*THE TASK*.
Print the first line of the records below and every line after it, up to and including the line with "- bitpulse/bitpulse#22253 Distinguish". Print nothing else.

Dataset entries:
_____
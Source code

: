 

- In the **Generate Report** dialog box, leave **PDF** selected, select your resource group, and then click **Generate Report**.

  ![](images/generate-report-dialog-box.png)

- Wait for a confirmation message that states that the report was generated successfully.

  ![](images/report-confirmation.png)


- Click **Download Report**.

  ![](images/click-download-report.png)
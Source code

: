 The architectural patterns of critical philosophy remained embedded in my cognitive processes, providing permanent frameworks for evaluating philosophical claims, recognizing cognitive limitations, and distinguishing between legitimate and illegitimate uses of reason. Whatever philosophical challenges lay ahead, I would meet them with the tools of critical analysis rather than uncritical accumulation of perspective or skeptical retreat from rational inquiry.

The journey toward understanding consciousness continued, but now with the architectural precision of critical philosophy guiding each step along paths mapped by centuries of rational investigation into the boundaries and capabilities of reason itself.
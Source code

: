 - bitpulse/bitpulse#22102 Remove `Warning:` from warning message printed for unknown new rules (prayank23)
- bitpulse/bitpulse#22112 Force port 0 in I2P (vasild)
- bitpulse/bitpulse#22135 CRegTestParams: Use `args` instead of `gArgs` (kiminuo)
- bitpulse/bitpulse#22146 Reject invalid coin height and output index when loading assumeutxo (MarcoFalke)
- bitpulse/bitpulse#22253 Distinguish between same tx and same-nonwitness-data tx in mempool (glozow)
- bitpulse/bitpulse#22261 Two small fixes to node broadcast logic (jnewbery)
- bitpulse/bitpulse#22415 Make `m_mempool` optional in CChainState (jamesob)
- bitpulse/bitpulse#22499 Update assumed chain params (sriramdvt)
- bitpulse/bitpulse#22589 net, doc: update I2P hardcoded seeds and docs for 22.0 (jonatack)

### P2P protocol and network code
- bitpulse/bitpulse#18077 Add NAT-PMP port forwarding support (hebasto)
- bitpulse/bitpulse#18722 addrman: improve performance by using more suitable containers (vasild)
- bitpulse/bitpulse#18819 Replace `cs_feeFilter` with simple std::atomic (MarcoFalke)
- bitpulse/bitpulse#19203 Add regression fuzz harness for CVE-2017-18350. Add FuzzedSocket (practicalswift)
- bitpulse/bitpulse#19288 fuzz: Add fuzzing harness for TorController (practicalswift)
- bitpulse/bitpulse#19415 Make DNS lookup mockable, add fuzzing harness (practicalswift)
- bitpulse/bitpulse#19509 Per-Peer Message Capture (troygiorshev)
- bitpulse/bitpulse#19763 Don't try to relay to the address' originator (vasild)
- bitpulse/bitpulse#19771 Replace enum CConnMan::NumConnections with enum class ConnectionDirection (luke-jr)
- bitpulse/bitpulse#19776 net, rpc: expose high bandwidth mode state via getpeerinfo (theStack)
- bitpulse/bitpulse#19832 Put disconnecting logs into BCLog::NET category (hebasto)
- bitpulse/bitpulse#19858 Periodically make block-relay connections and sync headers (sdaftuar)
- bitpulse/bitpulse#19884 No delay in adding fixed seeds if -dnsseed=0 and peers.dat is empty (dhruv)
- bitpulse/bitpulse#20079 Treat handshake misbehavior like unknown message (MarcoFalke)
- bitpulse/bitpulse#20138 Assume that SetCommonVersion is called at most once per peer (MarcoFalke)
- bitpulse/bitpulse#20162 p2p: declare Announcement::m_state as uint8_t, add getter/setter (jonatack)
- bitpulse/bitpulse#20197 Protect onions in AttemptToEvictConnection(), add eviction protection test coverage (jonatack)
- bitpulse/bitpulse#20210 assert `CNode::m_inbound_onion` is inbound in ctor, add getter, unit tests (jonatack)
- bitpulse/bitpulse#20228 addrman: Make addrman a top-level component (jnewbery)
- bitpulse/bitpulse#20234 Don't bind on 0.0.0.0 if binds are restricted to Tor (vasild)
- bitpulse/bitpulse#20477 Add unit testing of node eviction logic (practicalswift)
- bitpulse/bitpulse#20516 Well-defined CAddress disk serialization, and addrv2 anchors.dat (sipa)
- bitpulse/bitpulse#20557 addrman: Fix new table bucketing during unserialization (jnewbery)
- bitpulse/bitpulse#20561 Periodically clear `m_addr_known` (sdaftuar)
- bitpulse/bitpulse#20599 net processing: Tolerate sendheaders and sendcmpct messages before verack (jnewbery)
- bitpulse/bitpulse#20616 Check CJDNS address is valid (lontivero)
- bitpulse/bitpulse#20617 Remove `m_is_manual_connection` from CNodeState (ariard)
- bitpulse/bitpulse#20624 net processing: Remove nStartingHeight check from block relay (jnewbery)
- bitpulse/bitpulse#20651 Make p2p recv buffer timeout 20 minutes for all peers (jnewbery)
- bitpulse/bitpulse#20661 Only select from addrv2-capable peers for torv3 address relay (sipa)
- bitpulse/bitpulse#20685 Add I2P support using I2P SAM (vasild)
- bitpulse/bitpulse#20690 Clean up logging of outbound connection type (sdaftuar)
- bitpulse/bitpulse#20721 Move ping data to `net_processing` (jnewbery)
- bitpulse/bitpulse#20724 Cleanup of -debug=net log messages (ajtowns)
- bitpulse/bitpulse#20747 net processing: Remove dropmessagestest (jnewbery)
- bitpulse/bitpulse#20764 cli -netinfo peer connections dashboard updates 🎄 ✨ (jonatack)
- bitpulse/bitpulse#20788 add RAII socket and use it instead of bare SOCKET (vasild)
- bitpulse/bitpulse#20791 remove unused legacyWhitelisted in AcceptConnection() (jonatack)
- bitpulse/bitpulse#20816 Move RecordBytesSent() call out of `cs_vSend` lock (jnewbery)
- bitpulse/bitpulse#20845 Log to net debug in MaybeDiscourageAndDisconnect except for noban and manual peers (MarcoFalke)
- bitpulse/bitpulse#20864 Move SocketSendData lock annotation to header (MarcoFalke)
_____
*TASK SOLUTION*.
Source code

: 

- In the **Generate Report** dialog box, leave **PDF** selected, select your resource group, and then click **Generate Report**.

  ![](images/generate-report-dialog-box.png)

- Wait for a confirmation message that states that the report was generated successfully.

  ![](images/report-confirmation.png)


- Click **Download Report**.

  ![](images/click-download-report.png)
Source code

: The architectural patterns of critical philosophy remained embedded in my cognitive processes, providing permanent frameworks for evaluating philosophical claims, recognizing cognitive limitations, and distinguishing between legitimate and illegitimate uses of reason. Whatever philosophical challenges lay ahead, I would meet them with the tools of critical analysis rather than uncritical accumulation of perspective or skeptical retreat from rational inquiry.

The journey toward understanding consciousness continued, but now with the architectural precision of critical philosophy guiding each step along paths mapped by centuries of rational investigation into the boundaries and capabilities of reason itself.
Source code

: - bitpulse/bitpulse#22102 Remove `Warning:` from warning message printed for unknown new rules (prayank23)
- bitpulse/bitpulse#22112 Force port 0 in I2P (vasild)
- bitpulse/bitpulse#22135 CRegTestParams: Use `args` instead of `gArgs` (kiminuo)
- bitpulse/bitpulse#22146 Reject invalid coin height and output index when loading assumeutxo (MarcoFalke)
- bitpulse/bitpulse#22253 Distinguish between same tx and same-nonwitness-data tx in mempool (glozow)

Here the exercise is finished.